Il Consiglio regionale ha approvato oggi la nostra mozione sulla crisi occupazionale Monte dei Paschi di Siena.

Grazie al Movimento 5 Stelle la Regione Toscana aprirà un tavolo regionale sulla crisi aziendale di Monte dei Paschi di Siena. 10 mila dipendenti del gruppo sono a rischio, l’80% è in Toscana, e mentre PD e Rossi continuavano ad ignorare il problema noi lo abbiamo affrontato, restituendo così dignità istituzionale al Consiglio regionale. La Regione starà a fianco delle famiglie dei lavoratori e delle lavoratrici preoccupate per il loro futuro, senza aspettare il momento in cui sarà protocollato il Piano di Ristrutturazione finale, quando la maggior parte dei giochi saranno finiti.

Da un comunicato stampa del 1 giugno sappiamo che esiste un accordo di principio tra Commissione Europea e Governo Italiano sul Piano di Ristrutturazione del Monte dei Paschi di Siena. Un Piano lacrime e sangue sul quale dovevamo intervenire. Abbiamo risvegliato PD e resto dei partiti dal torpore. Capiamo il trauma, soprattutto per quelle forze politiche che hanno usato MPS come un bancomat, ma una forza di governo i problemi li affronta e risolve.
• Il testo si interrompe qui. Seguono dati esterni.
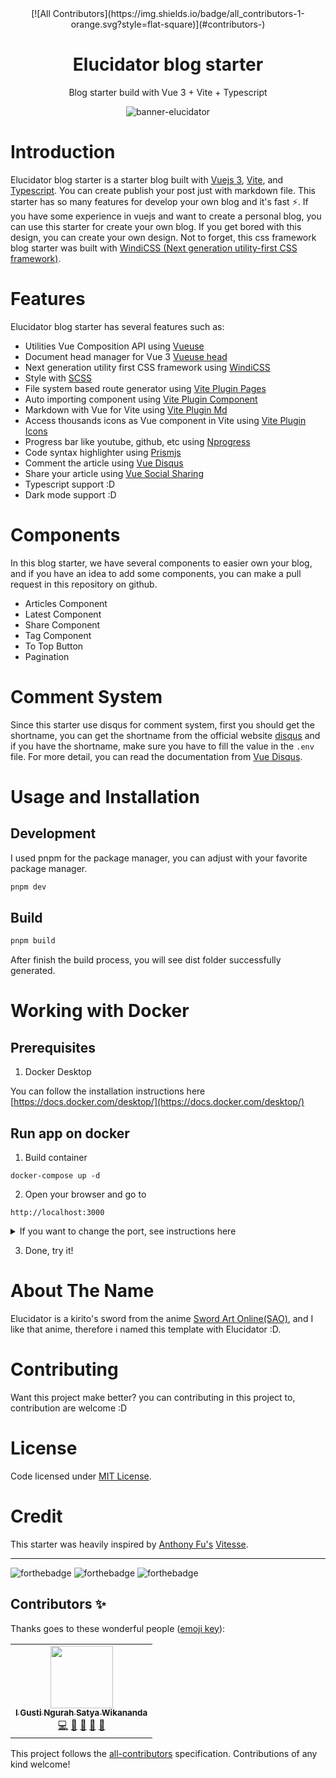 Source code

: <div align="center">
<!-- ALL-CONTRIBUTORS-BADGE:START - Do not remove or modify this section -->
[![All Contributors](https://img.shields.io/badge/all_contributors-1-orange.svg?style=flat-square)](#contributors-)
<!-- ALL-CONTRIBUTORS-BADGE:END -->
<h1>Elucidator blog starter</h1>

<p>Blog starter build with Vue 3 + Vite + Typescript</p>

![banner-elucidator](https://i.ibb.co/d4hScjv/banner.png)

</div>

# Introduction

Elucidator blog starter is a starter blog built with [Vuejs 3](https://v3.vuejs.org/), [Vite](https://vitejs.dev/), and [Typescript](https://www.typescriptlang.org/). You can create publish your post just with markdown file. This starter has so many features for develop your own blog and it's fast ⚡. If you have some experience in vuejs and want to create a personal blog, you can use this starter for create your own blog. If you get bored with this design, you can create your own design. Not to forget, this css framework blog starter was built with [WindiCSS (Next generation utility-first CSS framework)](https://windicss.org/).

# Features

Elucidator blog starter has several features such as:

- Utilities Vue Composition API using [Vueuse](https://vueuse.org/)
- Document head manager for Vue 3 [Vueuse head](https://github.com/vueuse/head)
- Next generation utility first CSS framework using [WindiCSS](https://windicss.org)
- Style with [SCSS](https://sass-lang.com/)
- File system based route generator using [Vite Plugin Pages](https://github.com/hannoeru/vite-plugin-pages)
- Auto importing component using [Vite Plugin Component](https://github.com/antfu/vite-plugin-components)
- Markdown with Vue for Vite using [Vite Plugin Md](https://github.com/antfu/vite-plugin-md)
- Access thousands icons as Vue component in Vite using [Vite Plugin Icons](https://github.com/antfu/vite-plugin-icons)
- Progress bar like youtube, github, etc using [Nprogress](https://github.com/rstacruz/nprogress)
- Code syntax highlighter using [Prismjs](https://prismjs.com/)
- Comment the article using [Vue Disqus](https://github.com/evillt/vue-cusdis)
- Share your article using [Vue Social Sharing](https://github.com/nicolasbeauvais/vue-social-sharing)
- Typescript support :D
- Dark mode support :D

# Components

In this blog starter, we have several components to easier own your blog, and if you have an idea to add some components, you can make a pull request in this repository on github.

- Articles Component
- Latest Component
- Share Component
- Tag Component
- To Top Button
- Pagination

# Comment System

Since this starter use disqus for comment system, first you should get the shortname, you can get the shortname from the official website [disqus](https://disqus.com/) and if you have the shortname, make sure you have to fill the value in the `.env` file. For more detail, you can read the documentation from [Vue Disqus](https://ktquez.github.io/vue-disqus/).

# Usage and Installation

## Development

I used pnpm for the package manager, you can adjust with your favorite package manager.

```bash
pnpm dev
```

## Build

```bash
pnpm build
```

After finish the build process, you will see dist folder successfully generated.

# Working with Docker

## Prerequisites

1. Docker Desktop

You can follow the installation instructions here [https://docs.docker.com/desktop/](https://docs.docker.com/desktop/)
## Run app on docker

1. Build container

```
docker-compose up -d
```

2. Open your browser and go to

```
http://localhost:3000
```

<details>
  <summary>If you want to change the port, see instructions here</summary>
  <ol>
    <li>
        Edit manually Dockerfile at line 32 <br/>
        <code>
        EXPOSE 3000 
        </code>
    </li>
    <li>
        Rebuild container with command <br/>
        <code>
        docker-compose up --build
        </code>
    </li>
  </ol>
</details>

3. Done, try it!


# About The Name

Elucidator is a kirito's sword from the anime [Sword Art Online(SAO)](https://anilist.co/anime/11757/Sword-Art-Online/), and I like that anime, therefore i named this template with Elucidator :D.

# Contributing

Want this project make better? you can contributing in this project to, contribution are welcome :D

# License

Code licensed under [MIT License](https://raw.githubusercontent.com/satyawikananda/elucidator-blog-starter/main/LICENSE?token=AH44ZFFKVJSTLJ3SXJUPKHDA3VAJG).

# Credit

This starter was heavily inspired by [Anthony Fu's](https://github.com/antfu) [Vitesse](https://github.com/antfu/vitesse).

---

![forthebadge](https://forthebadge.com/images/badges/built-with-love.svg)
![forthebadge](https://forthebadge.com/images/badges/made-with-typescript.svg)
![forthebadge](https://forthebadge.com/images/badges/made-with-vue.svg)

## Contributors ✨

Thanks goes to these wonderful people ([emoji key](https://allcontributors.org/docs/en/emoji-key)):

<!-- ALL-CONTRIBUTORS-LIST:START - Do not remove or modify this section -->
<!-- prettier-ignore-start -->
<!-- markdownlint-disable -->
<table>
  <tr>
    <td align="center"><a href="https://satyawikananda.vercel.app"><img src="https://avatars.githubusercontent.com/u/33148052?v=4?s=100" width="100px;" alt=""/><br /><sub><b>I Gusti Ngurah Satya Wikananda</b></sub></a><br /><a href="https://github.com/satyawikananda/elucidator-blog-starter/commits?author=satyawikananda" title="Code">💻</a> <a href="https://github.com/satyawikananda/elucidator-blog-starter/commits?author=satyawikananda" title="Documentation">📖</a> <a href="#design-satyawikananda" title="Design">🎨</a> <a href="#ideas-satyawikananda" title="Ideas, Planning, & Feedback">🤔</a> <a href="#maintenance-satyawikananda" title="Maintenance">🚧</a></td>
  </tr>
</table>

<!-- markdownlint-restore -->
<!-- prettier-ignore-end -->

<!-- ALL-CONTRIBUTORS-LIST:END -->

This project follows the [all-contributors](https://github.com/all-contributors/all-contributors) specification. Contributions of any kind welcome! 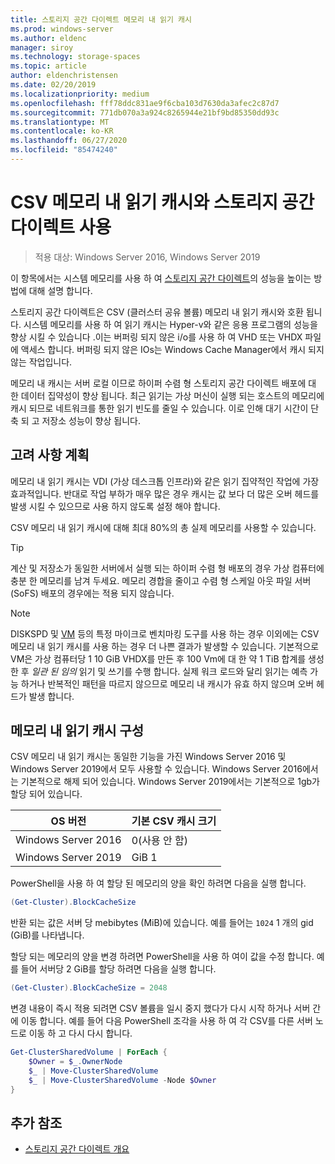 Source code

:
 ```yaml
---
title: 스토리지 공간 다이렉트 메모리 내 읽기 캐시
ms.prod: windows-server
ms.author: eldenc
manager: siroy
ms.technology: storage-spaces
ms.topic: article
author: eldenchristensen
ms.date: 02/20/2019
ms.localizationpriority: medium
ms.openlocfilehash: fff78ddc831ae9f6cba103d7630da3afec2c87d7
ms.sourcegitcommit: 771db070a3a924c8265944e21bf9bd85350dd93c
ms.translationtype: MT
ms.contentlocale: ko-KR
ms.lasthandoff: 06/27/2020
ms.locfileid: "85474240"
---
```

# <a name="using-storage-spaces-direct-with-the-csv-in-memory-read-cache"></a>CSV 메모리 내 읽기 캐시와 스토리지 공간 다이렉트 사용
> 적용 대상: Windows Server 2016, Windows Server 2019

이 항목에서는 시스템 메모리를 사용 하 여 [스토리지 공간 다이렉트](storage-spaces-direct-overview.md)의 성능을 높이는 방법에 대해 설명 합니다.

스토리지 공간 다이렉트은 CSV (클러스터 공유 볼륨) 메모리 내 읽기 캐시와 호환 됩니다. 시스템 메모리를 사용 하 여 읽기 캐시는 Hyper-v와 같은 응용 프로그램의 성능을 향상 시킬 수 있습니다 .이는 버퍼링 되지 않은 i/o를 사용 하 여 VHD 또는 VHDX 파일에 액세스 합니다. 버퍼링 되지 않은 IOs는 Windows Cache Manager에서 캐시 되지 않는 작업입니다.

메모리 내 캐시는 서버 로컬 이므로 하이퍼 수렴 형 스토리지 공간 다이렉트 배포에 대 한 데이터 집약성이 향상 됩니다. 최근 읽기는 가상 머신이 실행 되는 호스트의 메모리에 캐시 되므로 네트워크를 통한 읽기 빈도를 줄일 수 있습니다. 이로 인해 대기 시간이 단축 되 고 저장소 성능이 향상 됩니다.

## <a name="planning-considerations"></a>고려 사항 계획

메모리 내 읽기 캐시는 VDI (가상 데스크톱 인프라)와 같은 읽기 집약적인 작업에 가장 효과적입니다. 반대로 작업 부하가 매우 많은 경우 캐시는 값 보다 더 많은 오버 헤드를 발생 시킬 수 있으므로 사용 하지 않도록 설정 해야 합니다.

CSV 메모리 내 읽기 캐시에 대해 최대 80%의 총 실제 메모리를 사용할 수 있습니다.

  > [!TIP]
  > 계산 및 저장소가 동일한 서버에서 실행 되는 하이퍼 수렴 형 배포의 경우 가상 컴퓨터에 충분 한 메모리를 남겨 두세요. 메모리 경합을 줄이고 수렴 형 스케일 아웃 파일 서버 (SoFS) 배포의 경우에는 적용 되지 않습니다.

  > [!NOTE]
  > DISKSPD 및 [VM](https://github.com/Microsoft/diskspd/tree/master/Frameworks/VMFleet) 등의 특정 마이크로 벤치마킹 도구를 사용 하는 경우 이외에는 CSV 메모리 내 읽기 캐시를 사용 하는 경우 더 나쁜 결과가 발생할 수 있습니다. 기본적으로 VM은 가상 컴퓨터당 1 10 GiB VHDX를 만든 후 100 Vm에 대 한 약 1 TiB 합계를 생성 한 후 *일관 된 임의* 읽기 및 쓰기를 수행 합니다. 실제 워크 로드와 달리 읽기는 예측 가능 하거나 반복적인 패턴을 따르지 않으므로 메모리 내 캐시가 유효 하지 않으며 오버 헤드가 발생 합니다.

## <a name="configuring-the-in-memory-read-cache"></a>메모리 내 읽기 캐시 구성

CSV 메모리 내 읽기 캐시는 동일한 기능을 가진 Windows Server 2016 및 Windows Server 2019에서 모두 사용할 수 있습니다. Windows Server 2016에서는 기본적으로 해제 되어 있습니다. Windows Server 2019에서는 기본적으로 1gb가 할당 되어 있습니다.

| OS 버전          | 기본 CSV 캐시 크기 |
|---------------------|------------------------|
| Windows Server 2016 | 0(사용 안 함)           |
| Windows Server 2019 | GiB 1                   |

PowerShell을 사용 하 여 할당 된 메모리의 양을 확인 하려면 다음을 실행 합니다.

```PowerShell
(Get-Cluster).BlockCacheSize
```

반환 되는 값은 서버 당 mebibytes (MiB)에 있습니다. 예를 들어는 `1024` 1 개의 gid (GiB)를 나타냅니다.

할당 되는 메모리의 양을 변경 하려면 PowerShell을 사용 하 여이 값을 수정 합니다. 예를 들어 서버당 2 GiB를 할당 하려면 다음을 실행 합니다.

```PowerShell
(Get-Cluster).BlockCacheSize = 2048
```

변경 내용이 즉시 적용 되려면 CSV 볼륨을 일시 중지 했다가 다시 시작 하거나 서버 간에 이동 합니다. 예를 들어 다음 PowerShell 조각을 사용 하 여 각 CSV를 다른 서버 노드로 이동 하 고 다시 다시 합니다.

```PowerShell
Get-ClusterSharedVolume | ForEach {
    $Owner = $_.OwnerNode
    $_ | Move-ClusterSharedVolume
    $_ | Move-ClusterSharedVolume -Node $Owner
}
```

## <a name="additional-references"></a>추가 참조

- [스토리지 공간 다이렉트 개요](storage-spaces-direct-overview.md)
L’approvazione del nostro atto unisce al tavolo di crisi anche un’altra azione importante: la Regione sosterrà presso la Conferenza Stato Regioni anche l’unica nota positiva di questo accordo europeo su MPS, il rispetto del tetto salariale per il management non oltre 10 volte il salario medio dei dipendenti. Una soluzione promossa dal Movimento 5 Stelle che evidentemente anche in Europa è stata ritenuta necessaria per risolvere la crisi della più antica banca del mondo.